Source records
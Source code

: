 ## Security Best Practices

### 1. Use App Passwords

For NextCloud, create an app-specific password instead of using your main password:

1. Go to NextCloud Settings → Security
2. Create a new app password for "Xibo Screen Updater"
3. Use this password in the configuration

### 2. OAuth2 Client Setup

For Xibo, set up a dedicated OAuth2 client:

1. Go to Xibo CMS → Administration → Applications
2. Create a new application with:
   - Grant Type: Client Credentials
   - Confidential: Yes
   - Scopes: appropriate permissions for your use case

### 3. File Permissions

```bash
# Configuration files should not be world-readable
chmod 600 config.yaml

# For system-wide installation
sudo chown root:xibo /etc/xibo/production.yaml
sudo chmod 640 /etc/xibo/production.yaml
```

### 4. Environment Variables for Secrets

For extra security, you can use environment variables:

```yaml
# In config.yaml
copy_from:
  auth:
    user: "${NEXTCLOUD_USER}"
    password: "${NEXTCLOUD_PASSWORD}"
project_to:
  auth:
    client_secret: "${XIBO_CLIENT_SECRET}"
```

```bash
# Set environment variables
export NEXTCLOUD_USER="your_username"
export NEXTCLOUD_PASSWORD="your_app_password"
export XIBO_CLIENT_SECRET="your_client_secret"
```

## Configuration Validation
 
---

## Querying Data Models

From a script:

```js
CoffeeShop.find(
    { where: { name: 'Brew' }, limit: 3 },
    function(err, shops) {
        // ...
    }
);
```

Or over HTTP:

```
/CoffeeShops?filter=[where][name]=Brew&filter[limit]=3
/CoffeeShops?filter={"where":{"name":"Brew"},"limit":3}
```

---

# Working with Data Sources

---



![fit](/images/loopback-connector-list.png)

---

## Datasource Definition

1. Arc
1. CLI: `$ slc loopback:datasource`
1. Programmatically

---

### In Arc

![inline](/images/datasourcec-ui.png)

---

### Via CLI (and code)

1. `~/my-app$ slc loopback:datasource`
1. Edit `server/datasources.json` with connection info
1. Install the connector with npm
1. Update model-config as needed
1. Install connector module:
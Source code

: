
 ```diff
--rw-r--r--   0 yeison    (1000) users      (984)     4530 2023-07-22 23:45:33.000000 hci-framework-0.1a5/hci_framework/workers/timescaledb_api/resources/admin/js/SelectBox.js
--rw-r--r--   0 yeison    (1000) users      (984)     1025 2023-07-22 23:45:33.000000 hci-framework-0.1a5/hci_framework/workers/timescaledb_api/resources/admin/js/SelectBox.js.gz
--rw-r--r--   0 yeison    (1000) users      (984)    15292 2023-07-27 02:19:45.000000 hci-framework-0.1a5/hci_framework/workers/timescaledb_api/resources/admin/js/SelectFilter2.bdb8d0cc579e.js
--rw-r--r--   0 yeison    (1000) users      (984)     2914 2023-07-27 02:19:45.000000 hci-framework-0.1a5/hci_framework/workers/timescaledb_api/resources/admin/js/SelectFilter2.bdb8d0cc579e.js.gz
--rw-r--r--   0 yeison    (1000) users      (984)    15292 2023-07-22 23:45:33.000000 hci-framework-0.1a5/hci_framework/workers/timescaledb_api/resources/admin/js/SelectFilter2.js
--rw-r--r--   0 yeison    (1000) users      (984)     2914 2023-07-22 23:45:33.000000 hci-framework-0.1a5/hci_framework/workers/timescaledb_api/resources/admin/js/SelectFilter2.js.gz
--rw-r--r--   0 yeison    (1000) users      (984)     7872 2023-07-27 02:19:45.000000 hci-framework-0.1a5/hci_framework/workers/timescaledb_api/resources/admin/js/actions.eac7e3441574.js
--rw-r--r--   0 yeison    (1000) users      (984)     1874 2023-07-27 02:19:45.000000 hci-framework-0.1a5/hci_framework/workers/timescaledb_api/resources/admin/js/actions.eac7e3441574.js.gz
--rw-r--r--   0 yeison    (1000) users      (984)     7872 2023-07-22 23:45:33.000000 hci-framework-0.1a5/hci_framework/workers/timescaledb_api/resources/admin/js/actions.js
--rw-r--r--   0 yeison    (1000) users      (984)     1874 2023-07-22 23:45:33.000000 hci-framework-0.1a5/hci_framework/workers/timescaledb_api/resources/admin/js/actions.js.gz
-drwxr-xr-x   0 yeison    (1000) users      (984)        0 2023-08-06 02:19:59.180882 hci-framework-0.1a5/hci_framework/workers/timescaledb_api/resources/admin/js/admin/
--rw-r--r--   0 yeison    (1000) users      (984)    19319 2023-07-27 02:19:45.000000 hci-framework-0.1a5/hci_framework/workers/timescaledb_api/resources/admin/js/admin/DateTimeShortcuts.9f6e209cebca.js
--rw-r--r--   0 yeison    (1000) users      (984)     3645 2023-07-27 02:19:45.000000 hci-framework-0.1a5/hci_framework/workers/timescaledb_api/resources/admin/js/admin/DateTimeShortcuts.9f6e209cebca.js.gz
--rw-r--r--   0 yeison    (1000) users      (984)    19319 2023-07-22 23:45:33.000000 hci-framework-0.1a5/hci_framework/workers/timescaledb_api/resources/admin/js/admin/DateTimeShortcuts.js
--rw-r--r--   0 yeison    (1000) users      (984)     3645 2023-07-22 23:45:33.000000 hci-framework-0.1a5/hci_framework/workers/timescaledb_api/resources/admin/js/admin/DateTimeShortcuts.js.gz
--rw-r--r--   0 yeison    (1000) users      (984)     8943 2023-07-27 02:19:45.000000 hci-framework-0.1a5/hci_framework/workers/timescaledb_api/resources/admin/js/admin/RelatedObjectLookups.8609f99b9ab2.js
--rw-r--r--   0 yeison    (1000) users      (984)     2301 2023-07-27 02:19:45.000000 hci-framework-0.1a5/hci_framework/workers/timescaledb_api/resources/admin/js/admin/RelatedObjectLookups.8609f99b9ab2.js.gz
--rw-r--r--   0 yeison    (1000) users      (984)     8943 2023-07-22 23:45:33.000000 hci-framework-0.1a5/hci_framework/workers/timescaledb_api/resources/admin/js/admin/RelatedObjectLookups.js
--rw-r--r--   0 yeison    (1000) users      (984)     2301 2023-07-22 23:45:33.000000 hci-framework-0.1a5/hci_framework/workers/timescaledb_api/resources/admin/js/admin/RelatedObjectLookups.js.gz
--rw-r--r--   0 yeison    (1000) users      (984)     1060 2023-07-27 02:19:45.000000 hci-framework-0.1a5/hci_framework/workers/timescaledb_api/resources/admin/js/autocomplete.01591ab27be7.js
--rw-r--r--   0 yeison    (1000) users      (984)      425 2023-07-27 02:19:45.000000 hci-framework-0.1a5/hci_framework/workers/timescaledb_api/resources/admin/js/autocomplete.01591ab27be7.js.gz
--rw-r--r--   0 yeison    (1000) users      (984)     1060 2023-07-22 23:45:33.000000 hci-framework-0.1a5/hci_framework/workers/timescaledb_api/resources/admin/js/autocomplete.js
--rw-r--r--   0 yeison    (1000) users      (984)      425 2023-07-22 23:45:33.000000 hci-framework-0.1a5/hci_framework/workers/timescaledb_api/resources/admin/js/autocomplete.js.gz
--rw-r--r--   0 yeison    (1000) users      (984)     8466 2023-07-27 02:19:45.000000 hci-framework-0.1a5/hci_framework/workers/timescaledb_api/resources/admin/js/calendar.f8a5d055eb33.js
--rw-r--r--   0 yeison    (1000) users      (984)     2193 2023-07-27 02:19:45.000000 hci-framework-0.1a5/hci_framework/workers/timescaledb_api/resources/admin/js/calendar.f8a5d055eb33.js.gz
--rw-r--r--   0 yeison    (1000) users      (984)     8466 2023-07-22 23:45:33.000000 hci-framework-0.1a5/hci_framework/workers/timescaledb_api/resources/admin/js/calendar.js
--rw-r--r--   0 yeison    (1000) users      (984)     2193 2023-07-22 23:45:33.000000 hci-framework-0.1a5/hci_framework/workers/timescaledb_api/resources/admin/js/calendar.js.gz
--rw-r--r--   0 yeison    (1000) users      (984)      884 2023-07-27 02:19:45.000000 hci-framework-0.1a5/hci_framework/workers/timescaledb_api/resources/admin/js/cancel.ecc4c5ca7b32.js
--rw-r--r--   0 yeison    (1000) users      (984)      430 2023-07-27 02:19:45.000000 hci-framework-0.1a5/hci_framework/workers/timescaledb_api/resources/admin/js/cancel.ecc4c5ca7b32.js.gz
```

Exercise goal
The first line of the entries above and every line after it, up to and including the line with "with connection info", should be set down exactly.

Response to this task
Source code

: ## Security Best Practices

### 1. Use App Passwords

For NextCloud, create an app-specific password instead of using your main password:

1. Go to NextCloud Settings → Security
2. Create a new app password for "Xibo Screen Updater"
3. Use this password in the configuration

### 2. OAuth2 Client Setup

For Xibo, set up a dedicated OAuth2 client:

1. Go to Xibo CMS → Administration → Applications
2. Create a new application with:
   - Grant Type: Client Credentials
   - Confidential: Yes
   - Scopes: appropriate permissions for your use case

### 3. File Permissions

```bash
# Configuration files should not be world-readable
chmod 600 config.yaml

# For system-wide installation
sudo chown root:xibo /etc/xibo/production.yaml
sudo chmod 640 /etc/xibo/production.yaml
```

### 4. Environment Variables for Secrets

For extra security, you can use environment variables:

```yaml
# In config.yaml
copy_from:
  auth:
    user: "${NEXTCLOUD_USER}"
    password: "${NEXTCLOUD_PASSWORD}"
project_to:
  auth:
    client_secret: "${XIBO_CLIENT_SECRET}"
```

```bash
# Set environment variables
export NEXTCLOUD_USER="your_username"
export NEXTCLOUD_PASSWORD="your_app_password"
export XIBO_CLIENT_SECRET="your_client_secret"
```

## Configuration Validation
 
---

## Querying Data Models

From a script:

```js
CoffeeShop.find(
    { where: { name: 'Brew' }, limit: 3 },
    function(err, shops) {
        // ...
    }
);
```

Or over HTTP:

```
/CoffeeShops?filter=[where][name]=Brew&filter[limit]=3
/CoffeeShops?filter={"where":{"name":"Brew"},"limit":3}
```

---

# Working with Data Sources

---



![fit](/images/loopback-connector-list.png)

---

## Datasource Definition

1. Arc
1. CLI: `$ slc loopback:datasource`
1. Programmatically

---

### In Arc

![inline](/images/datasourcec-ui.png)

---

### Via CLI (and code)

1. `~/my-app$ slc loopback:datasource`
1. Edit `server/datasources.json` with connection info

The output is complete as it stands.